Galganov's Easy Recipe for
Tahini Sauce - a Middle-Eastern Vegan add-on!

Let's go make some fantastic tahini sauce!

To make this tahini sauce recipe you will need:
  • a mixing bowl and whisk (whip) or fork
    OR a jar with a tight-fitting lid to shake the mixture well to blend.  We prefer a mixing bowl and whisk
  • measuring cups
  • measuring spoons
  • a kitchen rasp, grater or knife to mince the garlic (we like a rasp or fine grater best)

  

  The required ingredients for this tahini recipe are:
  • 1/3 C tahini paste
  • 2 Tbsp lemon juice
  • 1/3 C water
  • 1 medium/small clove garlic - minced
  • pinch cayenne
  • 1/4 tsp salt

» Best of Tahini Sauce recipes ever «

Method:

  1. Combine ingredients in a mixing bowl and whisk/whip until completely smooth.
  2. Add water until the mixture resembles a slightly thick French salad dressing (smooth and creamy and slightly pourable).
  3. Taste and add additional lemon and seasonings very carefully - only if and as needed to achieve the flavour balance you like.

Tips & Tricks:

  • Remember, you can add salt and other flavours but once you've put them in you can't take them out so add them very carefully and in small amounts, blend very well, and taste. Your objective is to achieve a balance of flavours without wiping out the key ingredient - the sesame.

The Background Story
Tahini Sauce - a Middle Eastern, Vegan Add-On

If you appreciate halva, you will recognize a certain, familiar flavour in tahini - that is, sesame.

Tahini is, simply hulled, lightly roasted (usually white) sesame seeds ground up until they are, essentially, sesame butter. The process to make sesame butter (or tahini) is, in essence, the same as to make peanut butter. That is, the seeds are ground until the oil becomes a predominant feature and the sesame becomes an oily pate (or "spread").
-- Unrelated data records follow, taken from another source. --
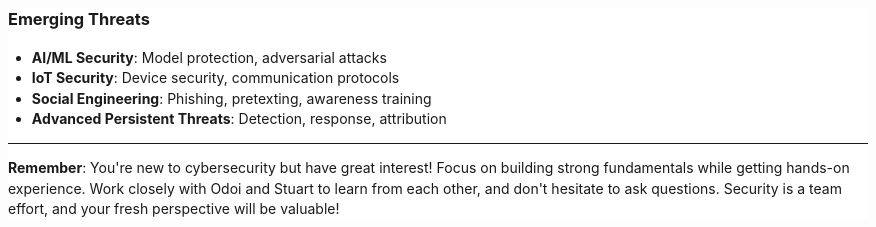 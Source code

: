 ### Emerging Threats
- **AI/ML Security**: Model protection, adversarial attacks
- **IoT Security**: Device security, communication protocols
- **Social Engineering**: Phishing, pretexting, awareness training
- **Advanced Persistent Threats**: Detection, response, attribution

---

**Remember**: You're new to cybersecurity but have great interest! Focus on building strong fundamentals while getting hands-on experience. Work closely with Odoi and Stuart to learn from each other, and don't hesitate to ask questions. Security is a team effort, and your fresh perspective will be valuable!
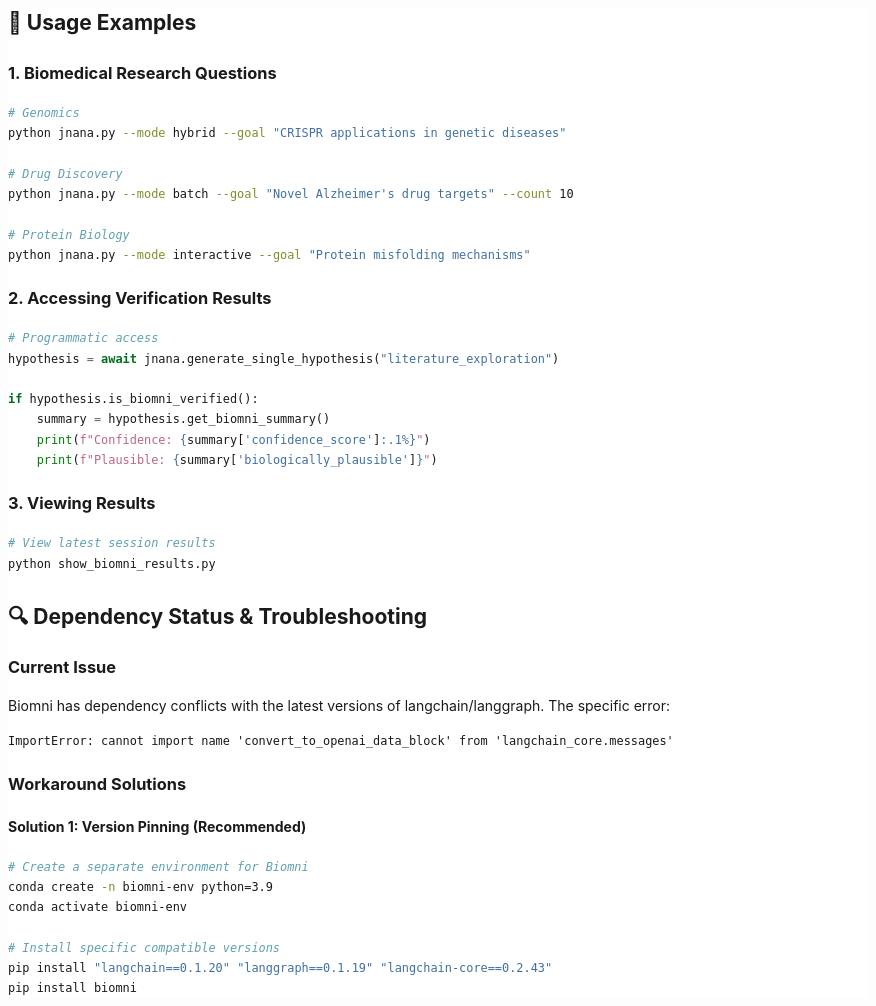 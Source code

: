 ## 🚀 Usage Examples

### **1. Biomedical Research Questions**
```bash
# Genomics
python jnana.py --mode hybrid --goal "CRISPR applications in genetic diseases"

# Drug Discovery  
python jnana.py --mode batch --goal "Novel Alzheimer's drug targets" --count 10

# Protein Biology
python jnana.py --mode interactive --goal "Protein misfolding mechanisms"
```

### **2. Accessing Verification Results**
```python
# Programmatic access
hypothesis = await jnana.generate_single_hypothesis("literature_exploration")

if hypothesis.is_biomni_verified():
    summary = hypothesis.get_biomni_summary()
    print(f"Confidence: {summary['confidence_score']:.1%}")
    print(f"Plausible: {summary['biologically_plausible']}")
```

### **3. Viewing Results**
```bash
# View latest session results
python show_biomni_results.py
```

## 🔍 Dependency Status & Troubleshooting

### **Current Issue**
Biomni has dependency conflicts with the latest versions of langchain/langgraph. The specific error:
```
ImportError: cannot import name 'convert_to_openai_data_block' from 'langchain_core.messages'
```

### **Workaround Solutions**

#### **Solution 1: Version Pinning (Recommended)**
```bash
# Create a separate environment for Biomni
conda create -n biomni-env python=3.9
conda activate biomni-env

# Install specific compatible versions
pip install "langchain==0.1.20" "langgraph==0.1.19" "langchain-core==0.2.43"
pip install biomni
```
Tahini separates the same way peanut and almond butters do. Consequently, the solids and oils must, sometimes, be re-blended to use.

Tahini, though, is not tahini sauce just as both of these (that is, "tahini" and "tahini sauce") are not tahini dip.

What distinguishes tahini dip from tahini sauce is that the dip is thicker (has less water) and usually has finely minced parsley and less garlic ... but it's always about taste so, as you make these, you will "invent" your favourite tastes and flavour blances.

Tahini sauce is most often used over felafel and sometimes (although often as a dip) is drizzled over hummus.

Our focus, on this page, is to create a tahini sauce ... a feature we love on our felafels whether on a platter or in a sandwich.